- **Task directions**:
In the data below, find every line with the word "showing" and copy it out.

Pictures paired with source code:
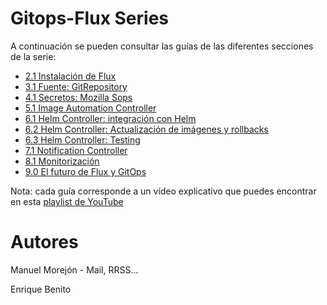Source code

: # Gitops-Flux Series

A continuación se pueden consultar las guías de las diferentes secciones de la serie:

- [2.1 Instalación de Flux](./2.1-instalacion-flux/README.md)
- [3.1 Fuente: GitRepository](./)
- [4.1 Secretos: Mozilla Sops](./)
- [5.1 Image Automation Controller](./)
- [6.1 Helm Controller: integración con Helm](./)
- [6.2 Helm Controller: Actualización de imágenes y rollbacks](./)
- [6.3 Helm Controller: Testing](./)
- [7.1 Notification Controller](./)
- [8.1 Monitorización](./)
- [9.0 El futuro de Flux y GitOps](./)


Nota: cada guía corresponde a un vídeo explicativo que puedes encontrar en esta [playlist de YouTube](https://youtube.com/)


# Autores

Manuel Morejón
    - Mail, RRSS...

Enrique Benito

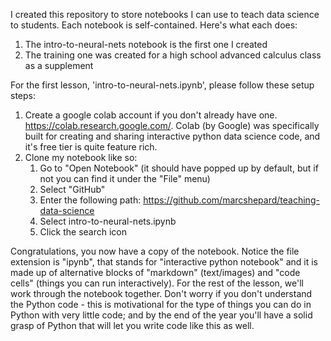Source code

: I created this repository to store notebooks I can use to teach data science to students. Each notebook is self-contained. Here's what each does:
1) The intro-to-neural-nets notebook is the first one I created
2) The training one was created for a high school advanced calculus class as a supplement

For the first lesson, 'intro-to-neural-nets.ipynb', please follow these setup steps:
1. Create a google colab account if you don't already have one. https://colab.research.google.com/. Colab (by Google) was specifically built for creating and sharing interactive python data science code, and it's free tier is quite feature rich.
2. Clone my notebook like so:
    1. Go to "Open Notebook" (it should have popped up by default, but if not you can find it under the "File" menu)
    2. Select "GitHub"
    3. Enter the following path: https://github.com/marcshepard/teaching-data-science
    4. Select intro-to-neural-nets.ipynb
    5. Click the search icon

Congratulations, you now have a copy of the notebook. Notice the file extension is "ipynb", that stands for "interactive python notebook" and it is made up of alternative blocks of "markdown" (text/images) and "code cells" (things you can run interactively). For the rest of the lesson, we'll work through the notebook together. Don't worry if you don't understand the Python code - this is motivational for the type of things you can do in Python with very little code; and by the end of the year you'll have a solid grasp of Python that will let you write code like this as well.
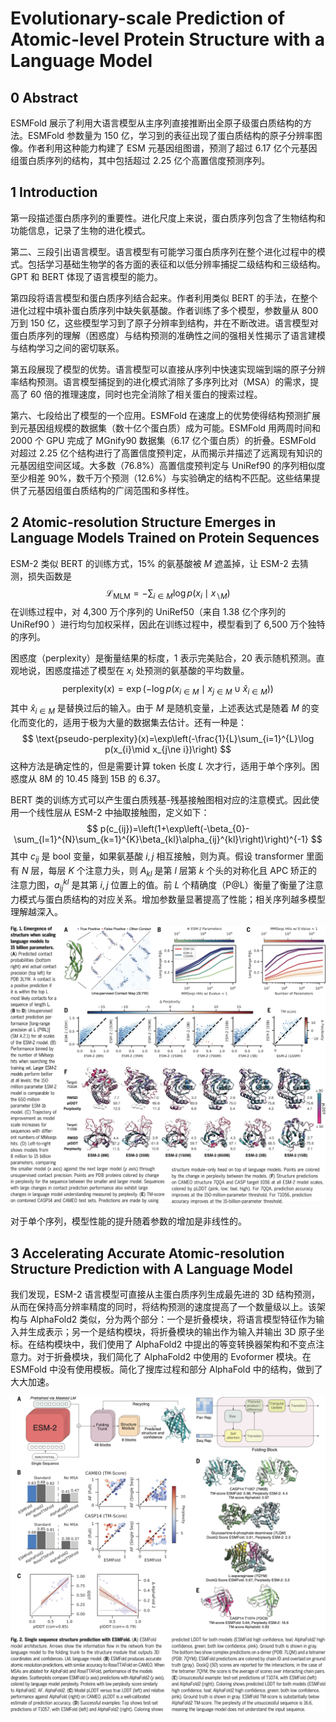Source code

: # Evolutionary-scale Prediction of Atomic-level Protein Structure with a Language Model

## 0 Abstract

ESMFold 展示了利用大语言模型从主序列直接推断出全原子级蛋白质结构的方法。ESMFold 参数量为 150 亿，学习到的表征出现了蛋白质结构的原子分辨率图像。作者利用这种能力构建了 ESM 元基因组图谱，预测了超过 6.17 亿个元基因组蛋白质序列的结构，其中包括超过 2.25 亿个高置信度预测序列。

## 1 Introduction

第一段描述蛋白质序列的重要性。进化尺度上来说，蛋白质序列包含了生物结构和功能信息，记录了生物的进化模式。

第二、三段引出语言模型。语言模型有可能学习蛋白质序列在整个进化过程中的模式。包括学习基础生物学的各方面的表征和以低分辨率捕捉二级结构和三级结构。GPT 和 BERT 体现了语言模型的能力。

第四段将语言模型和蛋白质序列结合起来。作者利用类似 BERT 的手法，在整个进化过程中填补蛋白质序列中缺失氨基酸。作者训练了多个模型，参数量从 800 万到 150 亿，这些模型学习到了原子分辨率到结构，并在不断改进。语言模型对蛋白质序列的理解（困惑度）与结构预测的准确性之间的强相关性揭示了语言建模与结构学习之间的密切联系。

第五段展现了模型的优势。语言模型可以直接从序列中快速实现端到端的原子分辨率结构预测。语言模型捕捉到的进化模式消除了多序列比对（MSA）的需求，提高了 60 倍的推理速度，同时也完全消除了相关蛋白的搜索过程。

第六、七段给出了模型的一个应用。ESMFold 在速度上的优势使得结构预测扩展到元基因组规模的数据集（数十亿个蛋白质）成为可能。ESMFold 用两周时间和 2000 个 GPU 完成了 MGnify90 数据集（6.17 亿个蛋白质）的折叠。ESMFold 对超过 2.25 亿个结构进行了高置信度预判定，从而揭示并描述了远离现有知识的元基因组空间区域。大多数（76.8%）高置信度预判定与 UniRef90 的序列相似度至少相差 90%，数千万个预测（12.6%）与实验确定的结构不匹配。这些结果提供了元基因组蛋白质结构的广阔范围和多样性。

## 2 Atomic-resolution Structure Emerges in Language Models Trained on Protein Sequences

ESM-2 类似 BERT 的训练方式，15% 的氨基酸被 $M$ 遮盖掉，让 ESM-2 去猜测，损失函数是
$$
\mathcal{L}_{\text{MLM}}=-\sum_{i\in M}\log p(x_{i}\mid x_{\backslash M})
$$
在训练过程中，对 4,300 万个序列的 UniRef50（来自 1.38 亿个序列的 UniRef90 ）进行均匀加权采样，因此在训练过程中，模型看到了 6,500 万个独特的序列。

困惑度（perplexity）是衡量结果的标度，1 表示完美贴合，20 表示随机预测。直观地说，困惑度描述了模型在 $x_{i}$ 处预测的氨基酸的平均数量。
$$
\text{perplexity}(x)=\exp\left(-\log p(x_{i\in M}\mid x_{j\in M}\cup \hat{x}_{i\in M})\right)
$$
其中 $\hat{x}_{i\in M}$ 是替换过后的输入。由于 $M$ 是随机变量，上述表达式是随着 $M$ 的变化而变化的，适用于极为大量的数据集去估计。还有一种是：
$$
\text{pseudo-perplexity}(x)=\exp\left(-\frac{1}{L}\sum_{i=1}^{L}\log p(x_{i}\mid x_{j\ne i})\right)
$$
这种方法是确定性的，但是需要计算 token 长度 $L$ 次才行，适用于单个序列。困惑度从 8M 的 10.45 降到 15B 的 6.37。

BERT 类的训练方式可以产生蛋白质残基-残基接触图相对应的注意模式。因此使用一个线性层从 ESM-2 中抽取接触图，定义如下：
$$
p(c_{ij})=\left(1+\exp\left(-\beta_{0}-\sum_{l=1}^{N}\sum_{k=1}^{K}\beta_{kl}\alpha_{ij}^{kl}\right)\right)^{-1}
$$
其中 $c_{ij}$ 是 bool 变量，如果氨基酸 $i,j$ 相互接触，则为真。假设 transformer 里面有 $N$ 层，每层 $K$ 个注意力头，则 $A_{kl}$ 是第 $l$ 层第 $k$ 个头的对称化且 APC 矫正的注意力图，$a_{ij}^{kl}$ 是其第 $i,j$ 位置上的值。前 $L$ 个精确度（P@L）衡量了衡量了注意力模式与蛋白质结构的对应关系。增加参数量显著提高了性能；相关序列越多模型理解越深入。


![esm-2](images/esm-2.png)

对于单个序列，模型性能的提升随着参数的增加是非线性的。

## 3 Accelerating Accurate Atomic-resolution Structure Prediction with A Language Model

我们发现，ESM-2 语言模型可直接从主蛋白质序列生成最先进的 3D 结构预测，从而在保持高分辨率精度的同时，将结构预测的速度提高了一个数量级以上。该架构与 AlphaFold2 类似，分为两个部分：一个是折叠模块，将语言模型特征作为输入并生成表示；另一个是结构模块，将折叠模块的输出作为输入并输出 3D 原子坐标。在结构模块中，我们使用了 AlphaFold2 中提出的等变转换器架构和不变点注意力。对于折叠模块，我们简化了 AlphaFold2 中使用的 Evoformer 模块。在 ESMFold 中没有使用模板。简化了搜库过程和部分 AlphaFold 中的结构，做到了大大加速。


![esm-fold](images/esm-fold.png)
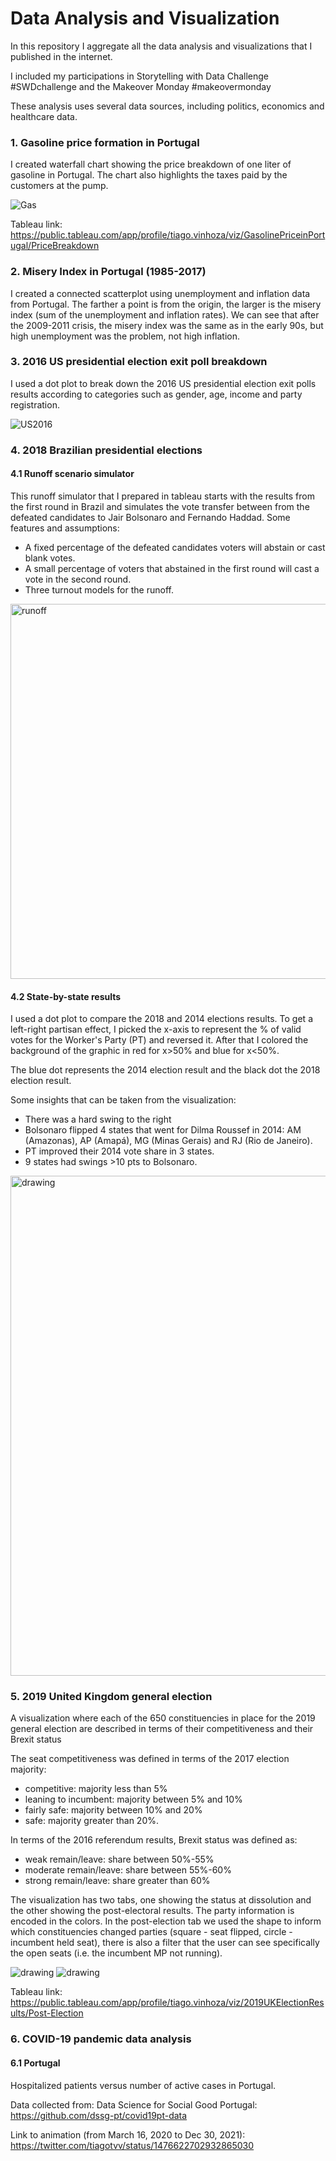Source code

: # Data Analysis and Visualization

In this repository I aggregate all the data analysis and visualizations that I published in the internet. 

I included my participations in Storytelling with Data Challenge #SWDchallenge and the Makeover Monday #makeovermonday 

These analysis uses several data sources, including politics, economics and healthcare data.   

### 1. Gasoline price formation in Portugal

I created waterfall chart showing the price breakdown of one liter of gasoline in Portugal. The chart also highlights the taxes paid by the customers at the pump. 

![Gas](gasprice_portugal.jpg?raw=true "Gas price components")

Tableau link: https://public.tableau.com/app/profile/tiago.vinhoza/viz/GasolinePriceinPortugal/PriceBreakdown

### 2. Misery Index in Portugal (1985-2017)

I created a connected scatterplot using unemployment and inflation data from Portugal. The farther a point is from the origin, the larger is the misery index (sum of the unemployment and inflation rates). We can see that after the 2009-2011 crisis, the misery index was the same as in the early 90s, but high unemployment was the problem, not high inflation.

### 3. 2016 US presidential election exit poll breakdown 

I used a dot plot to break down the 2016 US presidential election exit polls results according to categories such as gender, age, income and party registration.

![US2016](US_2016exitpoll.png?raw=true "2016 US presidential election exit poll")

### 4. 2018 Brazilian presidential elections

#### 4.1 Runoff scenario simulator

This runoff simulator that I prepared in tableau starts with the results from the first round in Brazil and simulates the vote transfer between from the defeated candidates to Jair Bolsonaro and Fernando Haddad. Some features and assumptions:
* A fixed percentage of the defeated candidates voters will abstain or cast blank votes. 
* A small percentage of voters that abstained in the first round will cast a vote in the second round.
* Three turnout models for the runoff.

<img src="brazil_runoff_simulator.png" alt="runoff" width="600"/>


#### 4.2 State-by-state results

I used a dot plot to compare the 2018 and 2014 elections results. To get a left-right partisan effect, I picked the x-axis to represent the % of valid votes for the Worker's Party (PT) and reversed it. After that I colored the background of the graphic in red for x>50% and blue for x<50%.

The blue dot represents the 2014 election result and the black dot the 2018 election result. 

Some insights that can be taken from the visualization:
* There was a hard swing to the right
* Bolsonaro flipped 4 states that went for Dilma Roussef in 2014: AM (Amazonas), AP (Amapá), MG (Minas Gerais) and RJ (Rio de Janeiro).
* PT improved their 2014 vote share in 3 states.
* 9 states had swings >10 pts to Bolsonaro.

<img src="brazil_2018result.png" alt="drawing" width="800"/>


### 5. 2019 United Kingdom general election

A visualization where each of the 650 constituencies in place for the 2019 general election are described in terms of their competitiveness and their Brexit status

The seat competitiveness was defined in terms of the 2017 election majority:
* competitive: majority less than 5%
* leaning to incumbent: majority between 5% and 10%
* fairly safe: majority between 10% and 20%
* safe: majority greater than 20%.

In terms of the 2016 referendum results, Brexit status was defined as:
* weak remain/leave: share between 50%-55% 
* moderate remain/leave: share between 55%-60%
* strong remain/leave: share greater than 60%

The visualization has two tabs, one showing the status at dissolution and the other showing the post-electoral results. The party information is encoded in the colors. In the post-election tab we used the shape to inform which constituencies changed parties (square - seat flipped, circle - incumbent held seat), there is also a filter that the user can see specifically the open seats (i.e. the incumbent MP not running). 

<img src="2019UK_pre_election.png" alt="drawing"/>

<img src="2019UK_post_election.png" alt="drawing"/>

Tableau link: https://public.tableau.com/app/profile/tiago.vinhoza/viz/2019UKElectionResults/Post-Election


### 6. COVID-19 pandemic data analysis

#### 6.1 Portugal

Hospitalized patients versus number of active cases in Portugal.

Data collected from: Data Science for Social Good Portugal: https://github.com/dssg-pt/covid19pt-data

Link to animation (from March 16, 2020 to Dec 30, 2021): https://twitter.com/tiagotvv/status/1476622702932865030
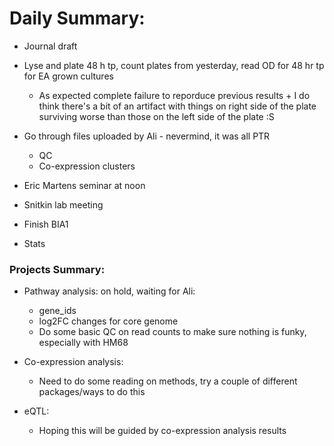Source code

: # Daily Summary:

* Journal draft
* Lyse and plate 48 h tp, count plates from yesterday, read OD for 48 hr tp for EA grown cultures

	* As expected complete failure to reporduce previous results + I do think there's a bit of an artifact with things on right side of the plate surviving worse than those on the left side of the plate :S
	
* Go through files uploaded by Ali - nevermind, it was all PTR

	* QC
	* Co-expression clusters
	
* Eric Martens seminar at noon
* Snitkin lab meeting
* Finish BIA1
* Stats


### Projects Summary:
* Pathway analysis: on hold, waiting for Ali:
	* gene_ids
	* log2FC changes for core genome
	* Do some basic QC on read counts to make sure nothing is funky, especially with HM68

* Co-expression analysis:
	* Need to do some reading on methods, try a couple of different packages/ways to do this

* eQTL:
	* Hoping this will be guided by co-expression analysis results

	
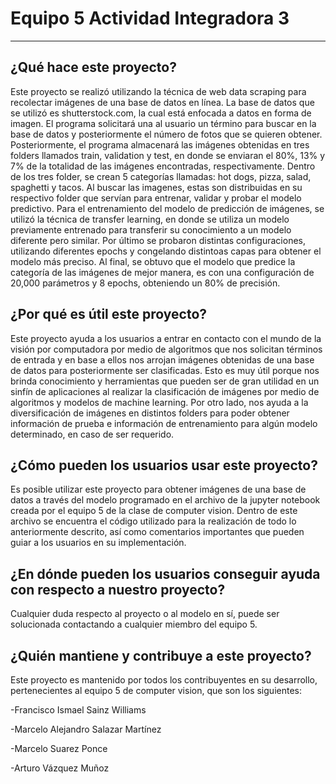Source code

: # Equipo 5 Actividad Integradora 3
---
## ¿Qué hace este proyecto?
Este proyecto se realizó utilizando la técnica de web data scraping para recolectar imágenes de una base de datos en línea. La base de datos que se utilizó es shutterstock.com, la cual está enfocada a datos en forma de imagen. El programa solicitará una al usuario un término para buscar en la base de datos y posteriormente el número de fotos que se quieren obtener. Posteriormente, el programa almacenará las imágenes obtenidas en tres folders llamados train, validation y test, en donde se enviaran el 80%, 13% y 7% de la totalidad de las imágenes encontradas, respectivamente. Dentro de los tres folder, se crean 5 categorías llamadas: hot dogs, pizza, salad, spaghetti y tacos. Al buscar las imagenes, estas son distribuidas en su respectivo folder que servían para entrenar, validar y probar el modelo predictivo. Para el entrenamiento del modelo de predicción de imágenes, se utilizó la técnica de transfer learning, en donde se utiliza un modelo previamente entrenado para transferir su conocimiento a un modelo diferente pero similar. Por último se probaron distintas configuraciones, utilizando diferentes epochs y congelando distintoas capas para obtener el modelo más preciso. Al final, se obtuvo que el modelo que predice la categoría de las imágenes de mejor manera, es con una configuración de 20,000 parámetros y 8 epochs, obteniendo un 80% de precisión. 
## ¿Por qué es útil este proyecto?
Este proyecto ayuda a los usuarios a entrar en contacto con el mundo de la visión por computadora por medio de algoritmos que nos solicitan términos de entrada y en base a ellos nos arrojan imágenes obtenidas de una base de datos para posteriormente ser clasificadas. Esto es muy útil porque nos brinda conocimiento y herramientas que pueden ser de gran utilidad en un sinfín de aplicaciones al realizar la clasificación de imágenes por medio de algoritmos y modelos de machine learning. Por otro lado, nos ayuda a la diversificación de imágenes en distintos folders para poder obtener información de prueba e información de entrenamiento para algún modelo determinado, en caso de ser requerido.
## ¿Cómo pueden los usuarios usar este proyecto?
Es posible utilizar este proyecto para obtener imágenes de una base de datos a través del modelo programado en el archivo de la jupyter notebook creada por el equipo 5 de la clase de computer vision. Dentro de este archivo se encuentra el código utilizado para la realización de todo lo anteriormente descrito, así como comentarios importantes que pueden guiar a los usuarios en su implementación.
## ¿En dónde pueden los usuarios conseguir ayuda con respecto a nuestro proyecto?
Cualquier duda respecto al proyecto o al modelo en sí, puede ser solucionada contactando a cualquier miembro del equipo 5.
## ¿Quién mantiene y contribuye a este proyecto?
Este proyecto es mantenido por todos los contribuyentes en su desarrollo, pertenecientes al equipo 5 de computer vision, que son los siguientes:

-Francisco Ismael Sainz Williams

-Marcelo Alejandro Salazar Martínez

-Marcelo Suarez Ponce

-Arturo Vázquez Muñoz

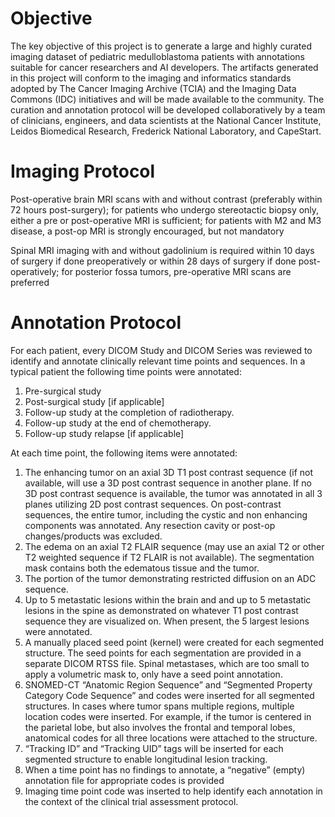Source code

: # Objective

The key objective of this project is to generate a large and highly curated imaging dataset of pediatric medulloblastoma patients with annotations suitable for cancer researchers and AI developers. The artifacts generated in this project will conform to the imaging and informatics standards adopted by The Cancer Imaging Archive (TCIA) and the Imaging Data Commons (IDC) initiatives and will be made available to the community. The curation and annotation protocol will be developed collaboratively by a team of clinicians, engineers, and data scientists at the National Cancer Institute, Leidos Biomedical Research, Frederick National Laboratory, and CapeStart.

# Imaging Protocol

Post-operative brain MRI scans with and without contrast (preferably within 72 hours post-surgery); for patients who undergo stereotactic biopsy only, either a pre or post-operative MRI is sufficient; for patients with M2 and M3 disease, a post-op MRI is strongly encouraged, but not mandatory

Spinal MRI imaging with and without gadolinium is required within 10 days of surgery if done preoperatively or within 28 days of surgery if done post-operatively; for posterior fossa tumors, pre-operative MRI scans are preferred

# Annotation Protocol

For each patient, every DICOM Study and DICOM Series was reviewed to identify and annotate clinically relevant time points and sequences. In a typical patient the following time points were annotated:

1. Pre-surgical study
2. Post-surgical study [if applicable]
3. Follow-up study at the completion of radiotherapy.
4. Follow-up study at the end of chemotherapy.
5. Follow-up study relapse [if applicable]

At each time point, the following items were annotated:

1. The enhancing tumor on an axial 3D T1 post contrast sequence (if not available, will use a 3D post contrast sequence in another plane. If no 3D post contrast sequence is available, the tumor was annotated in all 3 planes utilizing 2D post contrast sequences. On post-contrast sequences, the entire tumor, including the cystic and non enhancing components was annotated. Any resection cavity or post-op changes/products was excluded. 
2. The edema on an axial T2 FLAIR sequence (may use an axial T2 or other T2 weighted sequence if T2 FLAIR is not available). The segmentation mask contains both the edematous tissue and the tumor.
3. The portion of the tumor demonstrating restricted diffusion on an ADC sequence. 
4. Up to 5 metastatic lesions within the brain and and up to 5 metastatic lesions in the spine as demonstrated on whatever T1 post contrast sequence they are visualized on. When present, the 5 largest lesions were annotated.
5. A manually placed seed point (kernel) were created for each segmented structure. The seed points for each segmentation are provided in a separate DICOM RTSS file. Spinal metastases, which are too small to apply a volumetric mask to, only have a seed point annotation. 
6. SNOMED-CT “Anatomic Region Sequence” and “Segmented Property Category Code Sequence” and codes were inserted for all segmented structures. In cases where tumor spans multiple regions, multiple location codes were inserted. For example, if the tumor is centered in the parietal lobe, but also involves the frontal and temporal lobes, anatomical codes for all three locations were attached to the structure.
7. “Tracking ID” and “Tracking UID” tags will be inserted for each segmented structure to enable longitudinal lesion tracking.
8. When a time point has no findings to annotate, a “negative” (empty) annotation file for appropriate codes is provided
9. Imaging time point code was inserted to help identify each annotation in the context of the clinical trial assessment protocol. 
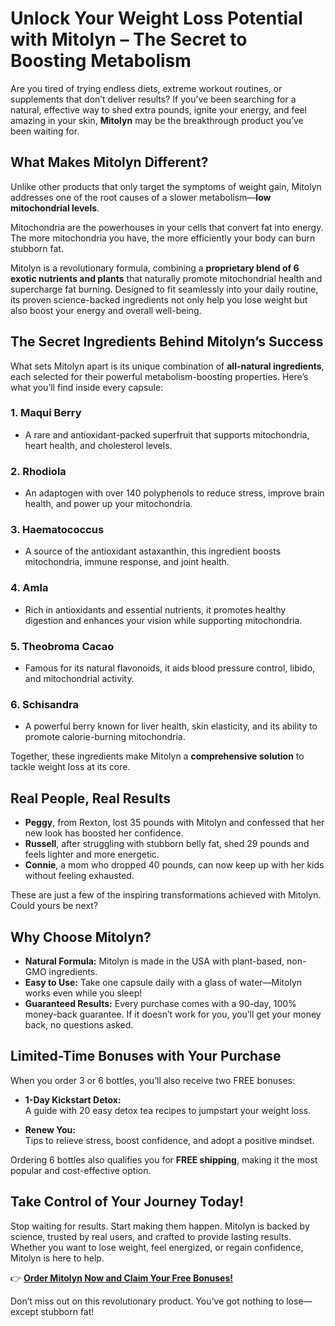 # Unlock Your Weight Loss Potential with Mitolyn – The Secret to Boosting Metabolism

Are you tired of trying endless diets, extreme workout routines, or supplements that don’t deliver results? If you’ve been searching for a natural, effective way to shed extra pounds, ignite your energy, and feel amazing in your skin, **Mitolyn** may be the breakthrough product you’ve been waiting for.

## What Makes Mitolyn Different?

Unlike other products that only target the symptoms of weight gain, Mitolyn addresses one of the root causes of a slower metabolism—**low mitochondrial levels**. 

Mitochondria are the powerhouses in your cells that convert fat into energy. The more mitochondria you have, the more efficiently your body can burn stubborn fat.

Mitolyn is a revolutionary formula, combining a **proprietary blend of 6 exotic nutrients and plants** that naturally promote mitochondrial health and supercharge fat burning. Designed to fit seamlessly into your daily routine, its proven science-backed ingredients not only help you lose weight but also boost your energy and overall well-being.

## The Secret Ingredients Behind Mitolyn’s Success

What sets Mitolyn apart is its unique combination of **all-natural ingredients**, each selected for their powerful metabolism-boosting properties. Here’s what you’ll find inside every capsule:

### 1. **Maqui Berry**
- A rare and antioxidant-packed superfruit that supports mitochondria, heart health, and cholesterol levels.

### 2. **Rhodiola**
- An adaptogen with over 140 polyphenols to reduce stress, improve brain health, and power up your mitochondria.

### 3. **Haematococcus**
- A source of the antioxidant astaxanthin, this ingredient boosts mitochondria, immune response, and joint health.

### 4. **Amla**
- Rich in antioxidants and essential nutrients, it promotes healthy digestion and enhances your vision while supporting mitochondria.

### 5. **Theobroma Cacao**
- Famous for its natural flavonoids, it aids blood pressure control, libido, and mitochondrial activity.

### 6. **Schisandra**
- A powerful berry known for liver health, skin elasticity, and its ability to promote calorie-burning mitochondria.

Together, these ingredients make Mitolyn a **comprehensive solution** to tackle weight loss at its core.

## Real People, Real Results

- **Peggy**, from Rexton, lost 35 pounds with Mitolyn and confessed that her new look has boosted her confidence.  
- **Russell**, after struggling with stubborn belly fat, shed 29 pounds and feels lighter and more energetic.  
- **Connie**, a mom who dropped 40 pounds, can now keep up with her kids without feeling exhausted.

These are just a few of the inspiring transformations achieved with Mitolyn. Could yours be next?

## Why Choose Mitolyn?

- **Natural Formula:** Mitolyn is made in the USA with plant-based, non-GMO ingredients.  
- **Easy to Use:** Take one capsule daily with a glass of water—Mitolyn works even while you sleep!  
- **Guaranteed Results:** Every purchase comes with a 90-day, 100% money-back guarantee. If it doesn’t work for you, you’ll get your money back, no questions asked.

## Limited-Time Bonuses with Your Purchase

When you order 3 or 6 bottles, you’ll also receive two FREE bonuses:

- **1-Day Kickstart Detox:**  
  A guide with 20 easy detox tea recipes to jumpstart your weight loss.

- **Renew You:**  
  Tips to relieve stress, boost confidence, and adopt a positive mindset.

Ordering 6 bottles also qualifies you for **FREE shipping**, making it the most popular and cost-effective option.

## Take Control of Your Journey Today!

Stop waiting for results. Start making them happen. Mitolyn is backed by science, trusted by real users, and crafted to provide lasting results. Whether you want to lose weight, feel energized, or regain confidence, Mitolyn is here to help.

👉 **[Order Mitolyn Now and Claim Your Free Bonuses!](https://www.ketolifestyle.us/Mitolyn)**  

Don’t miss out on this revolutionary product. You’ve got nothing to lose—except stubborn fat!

- **Written solution**:
I created waterfall chart showing the price breakdown of one liter of gasoline in Portugal. The chart also highlights the taxes paid by the customers at the pump. 
The visualization has two tabs, one showing the status at dissolution and the other showing the post-electoral results. The party information is encoded in the colors. In the post-election tab we used the shape to inform which constituencies changed parties (square - seat flipped, circle - incumbent held seat), there is also a filter that the user can see specifically the open seats (i.e. the incumbent MP not running). 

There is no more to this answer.